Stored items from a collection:
▶

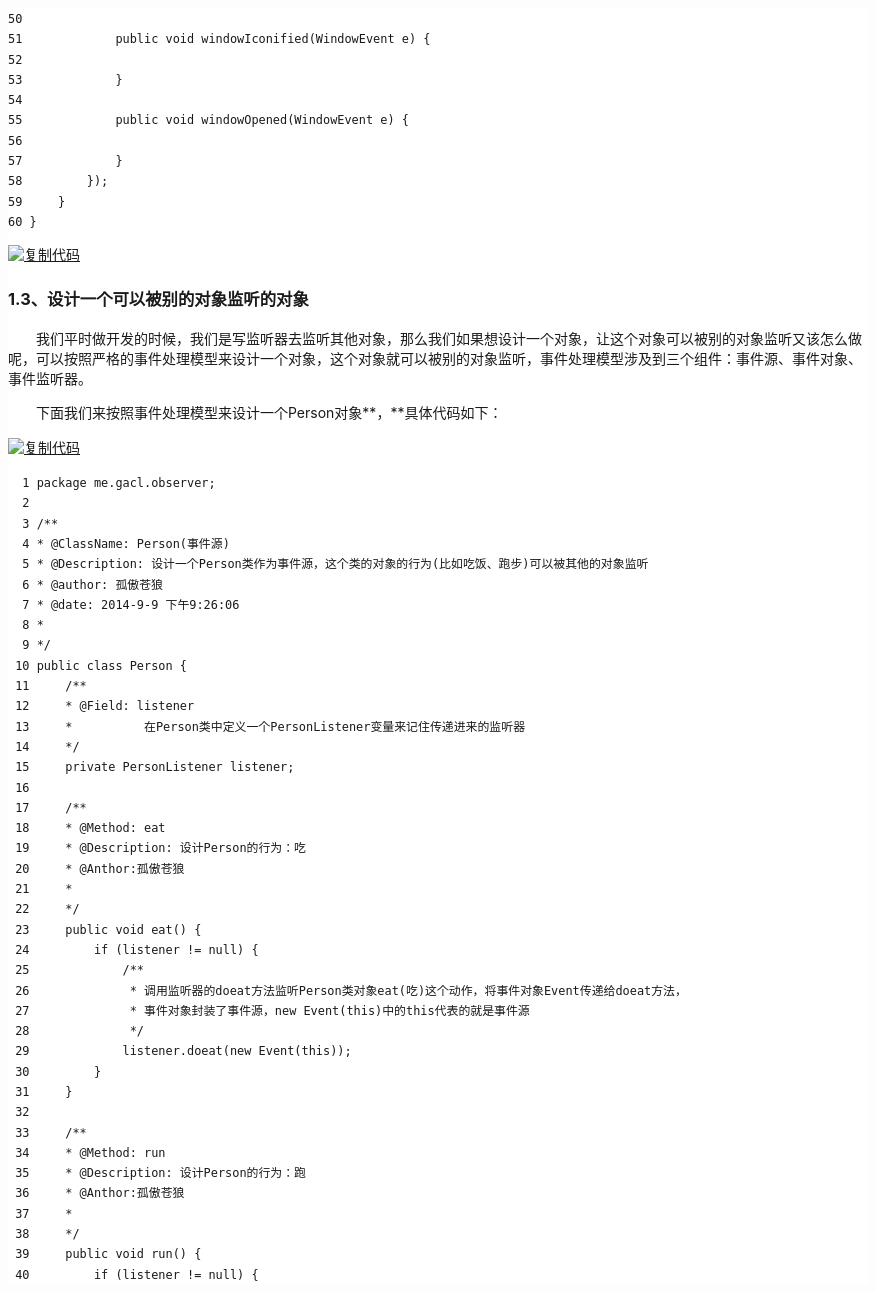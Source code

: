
 ```
50 
51             public void windowIconified(WindowEvent e) {
52                 
53             }
54 
55             public void windowOpened(WindowEvent e) {
56                 
57             }
58         });
59     }
60 }
```

[![复制代码](https://assets.cnblogs.com/images/copycode.gif)](javascript:void(0);)

### 1.3、设计一个可以被别的对象监听的对象

　　我们平时做开发的时候，我们是写监听器去监听其他对象，那么我们如果想设计一个对象，让这个对象可以被别的对象监听又该怎么做呢，可以按照严格的事件处理模型来设计一个对象，这个对象就可以被别的对象监听，事件处理模型涉及到三个组件：事件源、事件对象、事件监听器。

　　下面我们来按照事件处理模型来设计一个Person对象**，**具体代码如下：

[![复制代码](https://assets.cnblogs.com/images/copycode.gif)](javascript:void(0);)

```
  1 package me.gacl.observer;
  2 
  3 /**
  4 * @ClassName: Person(事件源)
  5 * @Description: 设计一个Person类作为事件源，这个类的对象的行为(比如吃饭、跑步)可以被其他的对象监听
  6 * @author: 孤傲苍狼
  7 * @date: 2014-9-9 下午9:26:06
  8 *
  9 */  
 10 public class Person {
 11     /**
 12     * @Field: listener
 13     *          在Person类中定义一个PersonListener变量来记住传递进来的监听器
 14     */ 
 15     private PersonListener listener;
 16 
 17     /**
 18     * @Method: eat
 19     * @Description: 设计Person的行为：吃
 20     * @Anthor:孤傲苍狼
 21     *
 22     */ 
 23     public void eat() {
 24         if (listener != null) {
 25             /**
 26              * 调用监听器的doeat方法监听Person类对象eat(吃)这个动作，将事件对象Event传递给doeat方法，
 27              * 事件对象封装了事件源，new Event(this)中的this代表的就是事件源
 28              */
 29             listener.doeat(new Event(this));
 30         }
 31     }
 32 
 33     /**
 34     * @Method: run
 35     * @Description: 设计Person的行为：跑
 36     * @Anthor:孤傲苍狼
 37     *
 38     */ 
 39     public void run() {
 40         if (listener != null) {
```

◀

## BRIEF:
Locate the lines above that hold the word "null". Show every one of them.

## OUTPUT FOR THIS EXERCISE:
 24         if (listener != null) {
 40         if (listener != null) {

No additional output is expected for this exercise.